É urgente a articulação público-privada global-local para coordenar os esforços de financiamento para essa transformação. Temos de fazer chegar aos produtores modelos de financiamentos disruptivos, que possam acelerar a transformação, a prática de agricultura regenerativa, através de modelos inovadores e mistos, oriundos de fundos públicos e privados, na chamada blended finance. Ainda, que apoiem serviços ambientais justos e fomentem o mercado de carbono, nacional e mundial. A transformação dos sistemas alimentares apresenta uma oportunidade notável para contribuir para a criação de uma economia sustentável, inclusiva e resiliente.
A força-tarefa que coordeno tem grande potencial e uma oportunidade única de propor ações que acelerem mudanças significativas. Não somente em termos de sustentabilidade, mas também no desenvolvimento econômico e no avanço tecnológico da agricultura como um todo.
De que forma a economia mundial deve caminhar para fomentar um arcabouço de transformação dos sistemas alimentares?
O comércio internacional com práticas justas pode se tornar um mecanismo para avançarmos em sistemas alimentares inclusivos e incentivar a adoção de tecnologias modernas e sustentáveis na produção. No entanto, temos observado um aumento nas barreiras comerciais, fazendo com que alimentos enfrentam tarifas altas que significam não apenas preços maiores, ou seja, alimentos menos acessíveis, mas também atrasam a inclusão dos produtores tradicionais no sistema alimentar global.

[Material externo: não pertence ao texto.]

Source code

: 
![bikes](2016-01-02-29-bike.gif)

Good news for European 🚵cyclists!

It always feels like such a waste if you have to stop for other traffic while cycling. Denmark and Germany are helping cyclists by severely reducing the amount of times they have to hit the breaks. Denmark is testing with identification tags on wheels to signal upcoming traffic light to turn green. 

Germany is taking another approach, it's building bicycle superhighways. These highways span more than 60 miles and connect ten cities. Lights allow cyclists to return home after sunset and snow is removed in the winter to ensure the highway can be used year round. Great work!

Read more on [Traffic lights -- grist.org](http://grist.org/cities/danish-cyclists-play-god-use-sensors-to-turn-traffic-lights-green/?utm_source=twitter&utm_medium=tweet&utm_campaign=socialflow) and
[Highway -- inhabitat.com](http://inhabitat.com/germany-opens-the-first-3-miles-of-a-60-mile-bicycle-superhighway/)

Como a agricultura familiar pode contribuir com a segurança alimentar e nutricional?
É essencial trazer o pequeno produtor para o centro das atenções. Precisamos oferecer suporte técnico e financeiro. É fundamental criar mais acessos de mercados para os agricultores familiares, principalmente em biomas de grande biodiversidade.
O Fundo JBS pela Amazônia tem trabalhado para oferecer apoio técnico e financeiro para projetos que impulsionem o desenvolvimento socioeconômico sustentável, com sistemas agroflorestais e um olhar muito particular para os pequenos produtores das mais diversas cadeias, entre elas as do açaí, do cacau e do pirarucu.
Tecnologia de ponta que garante alta produtividade já existe.
O agronegócio brasileiro já a adota. É preciso que toda essa inovação chegue também aos pequenos produtores, para que tenham mais produtividade, colham mais alimentos e obtenham mais renda.
O papel do Brasil na segurança alimentar mundial foi destacado pelo vice-presidente e ministro do Desenvolvimento, Indústria, Comércio e Serviços, Geraldo Alckmin, durante o lançamento do B20 Brasil. Por que essa atuação do setor público é importante?
Para alcançar a segurança alimentar global, precisamos de métodos de produção mais sustentáveis e uma articulação público-privada global-local para coordenar os esforços de financiamento para essa transformação. O Brasil está em uma posição privilegiada para contribuir com esta agenda global.
Somos fornecedores-chave do mercado internacional em produção agrícola, bioeconomia, energia e tantos outros recursos essenciais.
Os entes públicos têm um papel essencial, em várias frentes, da elaboração de leis à fiscalização. Por eles passa, por exemplo, a implementação de propostas que incentivem uma prática agrícola cada vez mais sustentável, incluindo sequestro de carbono, manejo correto de solos e uso de água doce, além da preservação da biodiversidade.
Como o setor privado pode participar dessa agenda?
As empresas de alimentos e do setor agrícola podem cooperar construindo negócios e redes de valor mais resilientes. Podemos nos unir em movimentos que acelerem a transformação agrícola, priorizem a construção de uma arquitetura de financiamento global e aprimorem o comércio mundial. A resposta a esses desafios exige abordagens conjuntas, coordenadas e customizadas para cada região.